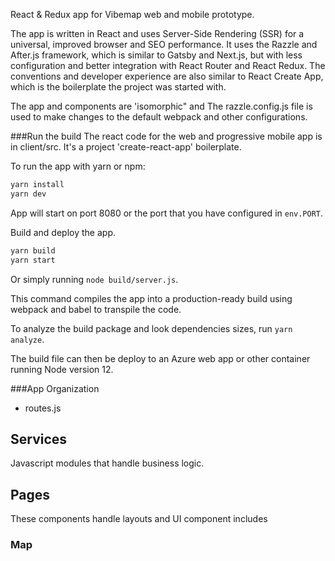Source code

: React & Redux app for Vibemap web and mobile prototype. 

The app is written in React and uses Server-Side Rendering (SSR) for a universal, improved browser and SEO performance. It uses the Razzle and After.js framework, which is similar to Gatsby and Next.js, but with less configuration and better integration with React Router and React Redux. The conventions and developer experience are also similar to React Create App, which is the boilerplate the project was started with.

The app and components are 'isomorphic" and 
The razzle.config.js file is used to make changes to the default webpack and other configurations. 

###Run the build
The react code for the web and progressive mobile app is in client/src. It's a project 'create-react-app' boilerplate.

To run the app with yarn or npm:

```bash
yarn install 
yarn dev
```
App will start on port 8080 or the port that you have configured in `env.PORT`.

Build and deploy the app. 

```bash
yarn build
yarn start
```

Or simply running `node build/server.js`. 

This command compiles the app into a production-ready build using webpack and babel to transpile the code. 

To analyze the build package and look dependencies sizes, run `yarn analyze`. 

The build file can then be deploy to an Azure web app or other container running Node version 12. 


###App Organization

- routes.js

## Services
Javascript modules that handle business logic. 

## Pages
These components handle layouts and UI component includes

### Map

* * * *

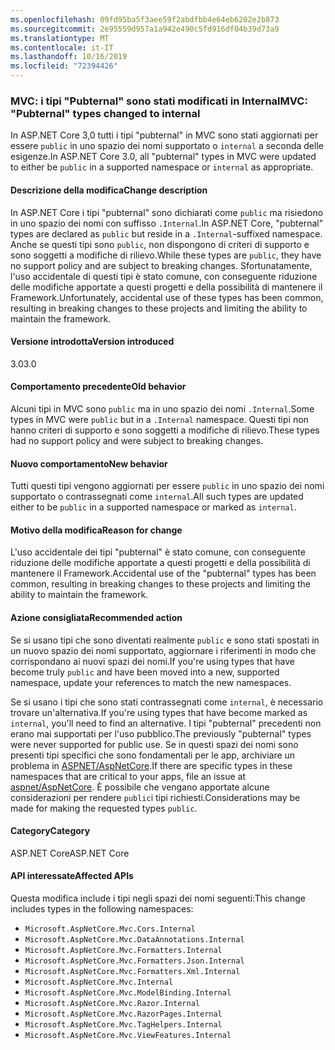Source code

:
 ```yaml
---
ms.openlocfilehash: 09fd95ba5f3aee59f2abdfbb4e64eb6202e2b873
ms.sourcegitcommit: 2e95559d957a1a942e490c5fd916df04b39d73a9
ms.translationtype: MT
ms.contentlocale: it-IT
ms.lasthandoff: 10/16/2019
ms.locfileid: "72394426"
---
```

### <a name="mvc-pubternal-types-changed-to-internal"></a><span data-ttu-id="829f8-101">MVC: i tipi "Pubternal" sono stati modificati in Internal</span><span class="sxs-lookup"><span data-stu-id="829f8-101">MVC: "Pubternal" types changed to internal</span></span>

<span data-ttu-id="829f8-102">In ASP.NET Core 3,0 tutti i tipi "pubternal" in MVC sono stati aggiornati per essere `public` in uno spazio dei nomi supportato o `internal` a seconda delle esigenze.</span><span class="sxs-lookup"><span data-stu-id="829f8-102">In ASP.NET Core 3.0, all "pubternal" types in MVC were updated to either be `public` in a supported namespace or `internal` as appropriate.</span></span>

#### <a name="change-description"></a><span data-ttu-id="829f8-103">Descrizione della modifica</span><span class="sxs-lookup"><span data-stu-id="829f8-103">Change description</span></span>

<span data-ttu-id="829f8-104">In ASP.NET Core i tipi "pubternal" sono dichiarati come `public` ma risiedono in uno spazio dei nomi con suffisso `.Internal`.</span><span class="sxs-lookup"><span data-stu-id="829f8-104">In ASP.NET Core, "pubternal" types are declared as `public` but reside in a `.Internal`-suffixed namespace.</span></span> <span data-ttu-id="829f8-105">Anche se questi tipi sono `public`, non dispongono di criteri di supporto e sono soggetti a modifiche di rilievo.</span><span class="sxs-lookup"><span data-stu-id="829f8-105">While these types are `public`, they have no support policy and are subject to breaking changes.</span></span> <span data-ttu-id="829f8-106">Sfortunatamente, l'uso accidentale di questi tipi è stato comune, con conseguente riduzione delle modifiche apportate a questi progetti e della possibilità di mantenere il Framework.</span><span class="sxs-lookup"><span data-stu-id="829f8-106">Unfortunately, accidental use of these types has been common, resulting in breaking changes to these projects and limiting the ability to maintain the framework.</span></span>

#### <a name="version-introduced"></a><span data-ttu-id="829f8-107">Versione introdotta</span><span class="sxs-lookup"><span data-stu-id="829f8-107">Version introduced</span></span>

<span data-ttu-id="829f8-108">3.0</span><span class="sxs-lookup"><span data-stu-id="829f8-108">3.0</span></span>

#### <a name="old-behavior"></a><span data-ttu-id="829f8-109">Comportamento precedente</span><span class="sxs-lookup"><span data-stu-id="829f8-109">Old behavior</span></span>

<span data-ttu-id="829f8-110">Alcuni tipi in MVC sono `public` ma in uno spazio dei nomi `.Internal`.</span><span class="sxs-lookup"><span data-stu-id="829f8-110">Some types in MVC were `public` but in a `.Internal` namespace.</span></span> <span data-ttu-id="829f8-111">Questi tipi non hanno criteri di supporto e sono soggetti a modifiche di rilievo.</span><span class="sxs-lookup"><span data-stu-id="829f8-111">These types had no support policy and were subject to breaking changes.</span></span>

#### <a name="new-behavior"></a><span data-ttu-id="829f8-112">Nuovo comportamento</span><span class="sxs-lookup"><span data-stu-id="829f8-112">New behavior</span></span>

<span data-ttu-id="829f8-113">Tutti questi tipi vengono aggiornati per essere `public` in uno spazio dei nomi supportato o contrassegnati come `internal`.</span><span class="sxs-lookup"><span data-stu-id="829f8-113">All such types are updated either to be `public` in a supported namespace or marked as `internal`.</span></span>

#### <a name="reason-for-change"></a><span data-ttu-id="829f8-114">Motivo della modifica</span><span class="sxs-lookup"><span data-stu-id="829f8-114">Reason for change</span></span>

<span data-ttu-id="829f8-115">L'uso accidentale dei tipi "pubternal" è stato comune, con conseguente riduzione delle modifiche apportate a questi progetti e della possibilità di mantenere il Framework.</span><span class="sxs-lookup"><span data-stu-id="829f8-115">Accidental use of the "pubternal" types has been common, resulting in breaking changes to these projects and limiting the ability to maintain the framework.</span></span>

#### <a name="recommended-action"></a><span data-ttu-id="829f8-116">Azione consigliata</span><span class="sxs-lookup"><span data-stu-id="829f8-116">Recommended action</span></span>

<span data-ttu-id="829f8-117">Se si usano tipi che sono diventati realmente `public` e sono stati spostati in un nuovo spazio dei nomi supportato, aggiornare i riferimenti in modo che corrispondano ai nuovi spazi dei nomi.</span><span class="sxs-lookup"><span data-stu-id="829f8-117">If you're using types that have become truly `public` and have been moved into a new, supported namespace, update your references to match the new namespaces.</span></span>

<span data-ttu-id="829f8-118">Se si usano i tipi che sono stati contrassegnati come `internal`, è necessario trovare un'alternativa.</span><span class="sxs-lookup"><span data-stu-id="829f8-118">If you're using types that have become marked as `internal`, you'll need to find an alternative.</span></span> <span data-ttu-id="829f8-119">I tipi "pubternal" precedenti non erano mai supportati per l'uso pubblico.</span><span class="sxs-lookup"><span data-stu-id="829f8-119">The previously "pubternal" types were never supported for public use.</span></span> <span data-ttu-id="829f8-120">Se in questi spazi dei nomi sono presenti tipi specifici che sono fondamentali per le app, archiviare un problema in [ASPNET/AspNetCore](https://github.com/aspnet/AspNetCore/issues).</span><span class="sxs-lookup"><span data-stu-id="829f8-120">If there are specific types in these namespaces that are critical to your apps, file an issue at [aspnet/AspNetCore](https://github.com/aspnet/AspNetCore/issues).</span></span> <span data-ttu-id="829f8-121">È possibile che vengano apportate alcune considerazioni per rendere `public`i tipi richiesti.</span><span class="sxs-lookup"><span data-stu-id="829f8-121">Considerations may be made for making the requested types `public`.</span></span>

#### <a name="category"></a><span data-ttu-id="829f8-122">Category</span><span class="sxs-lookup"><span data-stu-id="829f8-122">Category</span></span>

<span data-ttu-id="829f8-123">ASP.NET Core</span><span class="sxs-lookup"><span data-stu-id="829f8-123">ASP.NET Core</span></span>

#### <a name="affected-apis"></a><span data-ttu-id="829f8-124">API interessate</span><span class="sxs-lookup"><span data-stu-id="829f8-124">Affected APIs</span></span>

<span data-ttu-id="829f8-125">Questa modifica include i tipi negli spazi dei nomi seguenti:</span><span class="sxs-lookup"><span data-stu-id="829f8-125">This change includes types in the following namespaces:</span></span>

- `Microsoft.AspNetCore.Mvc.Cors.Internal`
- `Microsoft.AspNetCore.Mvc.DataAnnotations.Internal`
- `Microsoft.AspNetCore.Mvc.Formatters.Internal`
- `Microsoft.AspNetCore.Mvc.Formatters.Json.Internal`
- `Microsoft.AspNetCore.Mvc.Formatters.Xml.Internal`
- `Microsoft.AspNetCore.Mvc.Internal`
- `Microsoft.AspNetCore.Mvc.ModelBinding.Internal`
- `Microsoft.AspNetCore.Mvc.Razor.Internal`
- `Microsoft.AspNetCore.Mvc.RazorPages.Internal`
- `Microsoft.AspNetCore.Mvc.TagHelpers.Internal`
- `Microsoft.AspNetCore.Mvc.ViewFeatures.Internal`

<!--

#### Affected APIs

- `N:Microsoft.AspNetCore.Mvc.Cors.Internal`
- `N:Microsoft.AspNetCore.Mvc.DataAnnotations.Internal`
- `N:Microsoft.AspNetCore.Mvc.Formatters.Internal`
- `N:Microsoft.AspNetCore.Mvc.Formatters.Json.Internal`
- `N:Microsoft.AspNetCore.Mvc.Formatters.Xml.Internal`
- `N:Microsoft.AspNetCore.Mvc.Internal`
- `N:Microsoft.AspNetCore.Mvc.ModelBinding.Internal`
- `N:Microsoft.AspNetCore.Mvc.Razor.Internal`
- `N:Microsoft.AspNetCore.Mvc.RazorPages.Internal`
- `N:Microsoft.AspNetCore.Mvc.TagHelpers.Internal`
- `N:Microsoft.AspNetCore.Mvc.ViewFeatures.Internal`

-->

* * * *

AIM OF THE EXERCISE
Start with the line above that contains "Or simply running" and end with the line that contains "- routes.js". Write out those lines exactly, and only those.

FINISHED EXERCISE
Or simply running `node build/server.js`. 

This command compiles the app into a production-ready build using webpack and babel to transpile the code. 

To analyze the build package and look dependencies sizes, run `yarn analyze`. 

The build file can then be deploy to an Azure web app or other container running Node version 12. 


###App Organization

- routes.js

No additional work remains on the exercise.